民族研究大家费孝通于1935年以体质人类学为视角,从体质、文化、语言、心理等方面进入广西大瑶山研究特定民族,最后确立以共同的心理特征作为作为划分民族的最重要标准。

实际上,1953年第一次全国人口普查,汇总登记上报的民族有400多个,最后,就是在有充分科学依据的条件下,尊重民族集团的意愿,以共同的心理特征作为作为划分民族的重要标准,再经过长期、大量的科学调查和甄别,最终确定为56个民族,其中有就“僮族”。
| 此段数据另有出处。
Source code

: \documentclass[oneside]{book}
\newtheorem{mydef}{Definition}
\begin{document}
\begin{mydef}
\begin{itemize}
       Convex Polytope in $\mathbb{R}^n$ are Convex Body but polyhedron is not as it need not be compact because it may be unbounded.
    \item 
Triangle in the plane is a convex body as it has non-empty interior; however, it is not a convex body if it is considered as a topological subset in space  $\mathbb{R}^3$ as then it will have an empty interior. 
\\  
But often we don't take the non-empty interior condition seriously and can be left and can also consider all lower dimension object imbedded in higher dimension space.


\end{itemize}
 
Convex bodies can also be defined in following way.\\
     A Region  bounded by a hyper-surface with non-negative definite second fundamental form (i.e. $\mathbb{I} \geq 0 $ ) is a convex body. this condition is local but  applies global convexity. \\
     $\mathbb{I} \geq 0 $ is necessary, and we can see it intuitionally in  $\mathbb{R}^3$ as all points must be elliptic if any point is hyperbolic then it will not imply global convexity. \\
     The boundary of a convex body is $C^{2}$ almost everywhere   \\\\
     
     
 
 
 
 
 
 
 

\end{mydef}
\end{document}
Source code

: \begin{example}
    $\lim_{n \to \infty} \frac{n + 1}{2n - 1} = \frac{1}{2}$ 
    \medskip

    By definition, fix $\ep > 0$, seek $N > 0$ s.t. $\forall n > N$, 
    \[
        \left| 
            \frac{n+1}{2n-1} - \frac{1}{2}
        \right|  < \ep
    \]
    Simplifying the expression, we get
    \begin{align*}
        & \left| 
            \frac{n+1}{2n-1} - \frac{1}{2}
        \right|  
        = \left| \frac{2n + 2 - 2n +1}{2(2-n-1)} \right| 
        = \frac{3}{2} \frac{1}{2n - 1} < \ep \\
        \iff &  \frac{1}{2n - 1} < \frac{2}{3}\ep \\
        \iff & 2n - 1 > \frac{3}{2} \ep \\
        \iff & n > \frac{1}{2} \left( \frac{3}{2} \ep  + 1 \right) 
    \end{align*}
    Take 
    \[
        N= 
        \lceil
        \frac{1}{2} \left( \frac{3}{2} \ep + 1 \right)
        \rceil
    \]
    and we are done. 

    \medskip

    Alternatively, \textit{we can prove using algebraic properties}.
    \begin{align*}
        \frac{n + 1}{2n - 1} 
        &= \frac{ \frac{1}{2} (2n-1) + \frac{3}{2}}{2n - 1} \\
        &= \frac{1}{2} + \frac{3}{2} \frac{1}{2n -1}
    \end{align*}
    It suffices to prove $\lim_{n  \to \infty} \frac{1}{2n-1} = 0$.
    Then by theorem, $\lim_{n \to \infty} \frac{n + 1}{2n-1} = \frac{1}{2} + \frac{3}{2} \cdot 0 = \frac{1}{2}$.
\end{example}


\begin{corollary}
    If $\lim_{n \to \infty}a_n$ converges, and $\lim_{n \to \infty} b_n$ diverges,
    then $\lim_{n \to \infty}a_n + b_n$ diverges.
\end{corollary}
说起来,这个“僮族”又作“撞族”、或“獞族”,但在上世纪三十年代,广西学者马君武建议当时的广西桂系政府将“獞改为“僮”,桂系政府发布《奉令禁止滥用夷猺等名称》的训令,其中规定禁止用:“含有侮辱性质之蛮,番,夷猺,猓,獞之称谓”,而在1951年也出台有《政务院关于处理带有歧视或侮辱少数民族性质的称谓、地名、碑碣、匾联的指示》,所以,“獞族”已经被改成了“僮族”。

不过,话说回来,“僮族”或“撞族”、“獞族”都是宋以后才有的称呼,主要指岭南地区(即后来的两广地区)的土著民族。

如:《宋史·蛮夷传》上说:“广西所部二十五郡,与蛮、僮、黎、蛋杂处。”

《续资治通鉴》卷一百一十记岳飞入广西灭曹成得杨再兴的战争:“会张宪与撞军统制王经皆至,再兴屡战,又杀飞之弟翻。”这里的“撞军”就是广西土著士兵组成的军队。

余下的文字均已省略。